There are two types of tax an employer can deduct from an employee’s wages: SITE and PAYE. An employer will deduct SITE tax from the wages of employees who earn less than R60 000 per year and have no other form of income. In this case employees do not need to complete a tax return. Employers must deduct PAYE from employee’s wages where they earn over R60 000 per year. Employers must send the tax that has been deducted to the South African Revenue Services (SARS). The employer must register with the SARS as an employer and send the tax to them every month.
In order to register with the Receiver of Revenue an employer must fill in a form called an EMP101 form and send it to the South African Revenue Services. This form can be collected from SARS or you can print the form from SARS’s website: www.sars.gov.za
The EMP101 asks for the following information:
The SARS will let the owner of the business know that it has received the EMP101 form. The Receiver will ask for more information if necessary. When the employer has given the information that the Receiver asked for, the Receiver will send the following documents and forms to the employer:
When the employer pays the employees, she or he must deduct tax from their wages. At the end of every month, the employer pays the tax to the SARS. The employer must:
Electronic payments can be made directly into the SARS banking accounts at First National Bank, Absa Bank, Nedbank or Standard Bank or via the Internet banking facilities. In all instances it is very important that the correct payment reference information is provided to ensure that tax payments can be identified and correctly allocated when SARS receives the payment.
The following two items are essential in order to ensure that payments are processed correctly:
The SARS website: www.sars.gov.za provides details and information relating to bank payment limits and bank payment reference number structuring.
The Receiver must receive the form and the cheque or electronic payment by the 7th of the next month. For example, the SITE/PAYE for January must reach the Receiver by 7 February. If it is late, the Receiver will fine the employer.
The Receiver will send a receipt to the employer which must then be filed.
The payment can also be made at First National Bank. If the payment is made electronically or to the bank, the employer will not receive a receipt. The stamped deposit slip in the case of the bank acts as a receipt.

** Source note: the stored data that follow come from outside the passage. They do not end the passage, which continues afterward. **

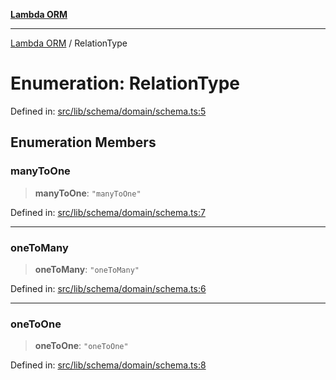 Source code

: [**Lambda ORM**](../README.md)

***

[Lambda ORM](../README.md) / RelationType

# Enumeration: RelationType

Defined in: [src/lib/schema/domain/schema.ts:5](https://github.com/lambda-orm/lambdaorm-base/blob/54d568062b637a6aed5442a048b140146d1f573b/src/lib/schema/domain/schema.ts#L5)

## Enumeration Members

### manyToOne

> **manyToOne**: `"manyToOne"`

Defined in: [src/lib/schema/domain/schema.ts:7](https://github.com/lambda-orm/lambdaorm-base/blob/54d568062b637a6aed5442a048b140146d1f573b/src/lib/schema/domain/schema.ts#L7)

***

### oneToMany

> **oneToMany**: `"oneToMany"`

Defined in: [src/lib/schema/domain/schema.ts:6](https://github.com/lambda-orm/lambdaorm-base/blob/54d568062b637a6aed5442a048b140146d1f573b/src/lib/schema/domain/schema.ts#L6)

***

### oneToOne

> **oneToOne**: `"oneToOne"`

Defined in: [src/lib/schema/domain/schema.ts:8](https://github.com/lambda-orm/lambdaorm-base/blob/54d568062b637a6aed5442a048b140146d1f573b/src/lib/schema/domain/schema.ts#L8)
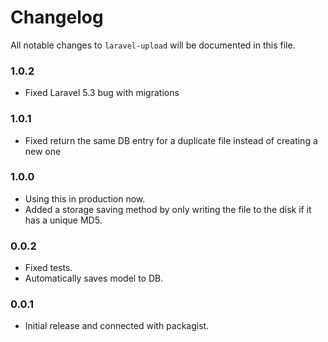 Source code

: # Changelog

All notable changes to `laravel-upload` will be documented in this file.

### 1.0.2
- Fixed Laravel 5.3 bug with migrations

### 1.0.1
- Fixed return the same DB entry for a duplicate file instead of creating a new one

### 1.0.0
- Using this in production now.
- Added a storage saving method by only writing the file to the disk if it has a unique MD5.

### 0.0.2
- Fixed tests.
- Automatically saves model to DB.

### 0.0.1
- Initial release and connected with packagist.
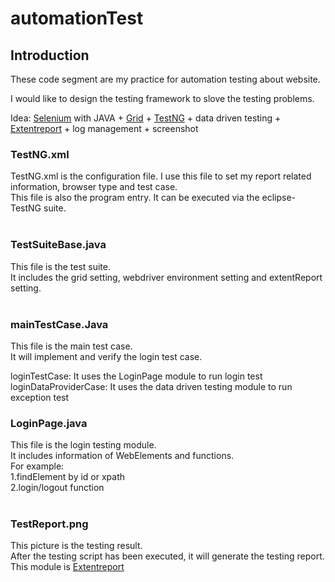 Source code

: # automationTest

## Introduction

These code segment are my practice for automation testing about website.

I would like to design the testing framework to slove the testing problems.

Idea: [Selenium](http://www.seleniumhq.org/) with JAVA + [Grid](http://www.seleniumhq.org/projects/grid/) + [TestNG](http://testng.org/doc/) + data driven testing + [Extentreport](http://extentreports.com/) + log management + screenshot

### TestNG.xml
TestNG.xml is the configuration file. I use this file to set my report related information, browser type and test case.<br>
This file is also the program entry. It can be executed via the eclipse-TestNG suite. <br><br>

### TestSuiteBase.java
This file is the test suite.<br>
It includes the grid setting, webdriver environment setting and extentReport setting.<br><br>

### mainTestCase.Java
This file is the main test case.<br>
It will implement and verify the login test case.<br>

loginTestCase: It uses the LoginPage module to run login test<br>
loginDataProviderCase: It uses the data driven testing module to run exception test<br>

### LoginPage.java
This file is the login testing module.<br>
It includes information of WebElements and functions. <br>
For example: <br>
1.findElement by id or xpath<br>
2.login/logout function<br><br>

### TestReport.png
This picture is the testing result.<br>
After the testing script has been executed, it will generate the testing report.<br>
This module is [Extentreport](http://extentreports.com/)
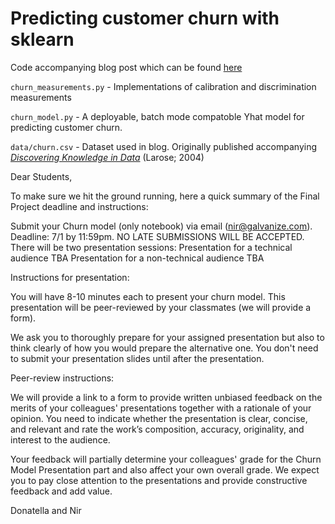 Predicting customer churn with sklearn
=====

Code accompanying blog post which can be found [here](http://blog.yhathq.com/posts/predicting-customer-churn-with-sklearn.html)

`churn_measurements.py` - Implementations of calibration and discrimination measurements

`churn_model.py` - A deployable, batch mode compatoble Yhat model for predicting customer churn.

`data/churn.csv` - Dataset used in blog. Originally published accompanying [_Discovering Knowledge in Data_](http://www.dataminingconsultant.com/DKD.htm) (Larose; 2004)


Dear Students, 

To make sure we hit the ground running, here a quick summary of the Final Project deadline and instructions:

Submit your Churn model (only notebook) via email (nir@galvanize.com). 
Deadline: 7/1 by 11:59pm. NO LATE SUBMISSIONS WILL BE ACCEPTED. 
There will be two presentation sessions:
Presentation for a technical audience TBA
Presentation for a non-technical audience TBA 

Instructions for presentation:

You will have 8-10 minutes each to present your churn model. This presentation will be peer-reviewed by your classmates (we will provide a form).

We ask you to thoroughly prepare for your assigned presentation but also to think clearly of how you would prepare the alternative one. You don't need to submit your presentation slides until after the presentation.

Peer-review instructions:

We will provide a link to a form to provide written unbiased feedback on the merits of your colleagues' presentations together with a rationale of your opinion. You need to indicate whether the presentation is clear, concise, and relevant and rate the work’s composition, accuracy, originality, and interest to the audience.

Your feedback will partially determine your colleagues' grade for the Churn Model Presentation part and also affect your own overall grade. We expect you to pay close attention to the presentations and provide constructive feedback and add value. 

Donatella and Nir 
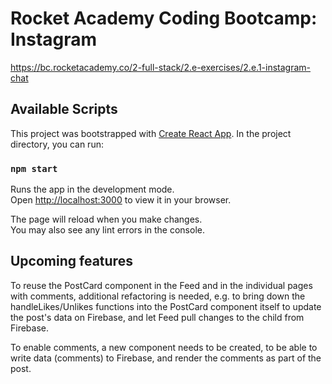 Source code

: # Rocket Academy Coding Bootcamp: Instagram

https://bc.rocketacademy.co/2-full-stack/2.e-exercises/2.e.1-instagram-chat

## Available Scripts

This project was bootstrapped with [Create React App](https://github.com/facebook/create-react-app). In the project directory, you can run:

### `npm start`

Runs the app in the development mode.\
Open [http://localhost:3000](http://localhost:3000) to view it in your browser.

The page will reload when you make changes.\
You may also see any lint errors in the console.

## Upcoming features

To reuse the PostCard component in the Feed and in the individual pages with comments, additional refactoring is needed, e.g. to bring down the handleLikes/Unlikes functions into the PostCard component itself to update the post's data on Firebase, and let Feed pull changes to the child from Firebase.

To enable comments, a new component needs to be created, to be able to write data (comments) to Firebase, and render the comments as part of the post.
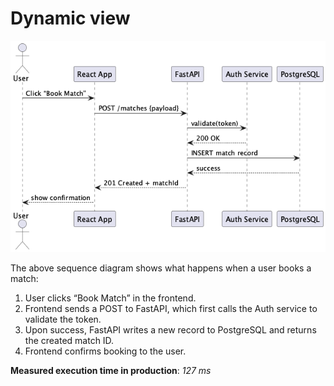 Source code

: # Dynamic view

![Sequence Diagram](/docs/architecture/dynamic-view/sequence.png)

The above sequence diagram shows what happens when a user books a match:

1. User clicks “Book Match” in the frontend.
2. Frontend sends a POST to FastAPI, which first calls the Auth service to validate the token.
3. Upon success, FastAPI writes a new record to PostgreSQL and returns the created match ID.
4. Frontend confirms booking to the user.

**Measured execution time in production**: _127 ms_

Employees who are younger than 65 years (including directors and members) and who earn less than R43 000 per year, will not pay PAYE. The employer must fill in a form called an IT 3(a), and where it says "reason code", fill in "02 - earned less than the threshold". This threshold goes up to R69 000 for employees who are older than 65 years. In other words, employees older than 65 years, who earn less than R69 000 per year will not have to pay tax. |
Once a year, the Receiver will ask the employer to add up all the SITE/PAYE tax paid that year. The employer must add together all the amounts shown on the receipts and fill in a form, called an IRP501 form. At the end of February every year, the employer must give each employee a form called an IRP5 form, which says how much the employee has earned that year, what deductions have been made and how much tax the employee has paid that year. The employee must keep the form in a safe place.
In cases where the employer has, for valid reasons, not deducted employees’ tax, the employer must provide the employee with an IT 3(a) certificate.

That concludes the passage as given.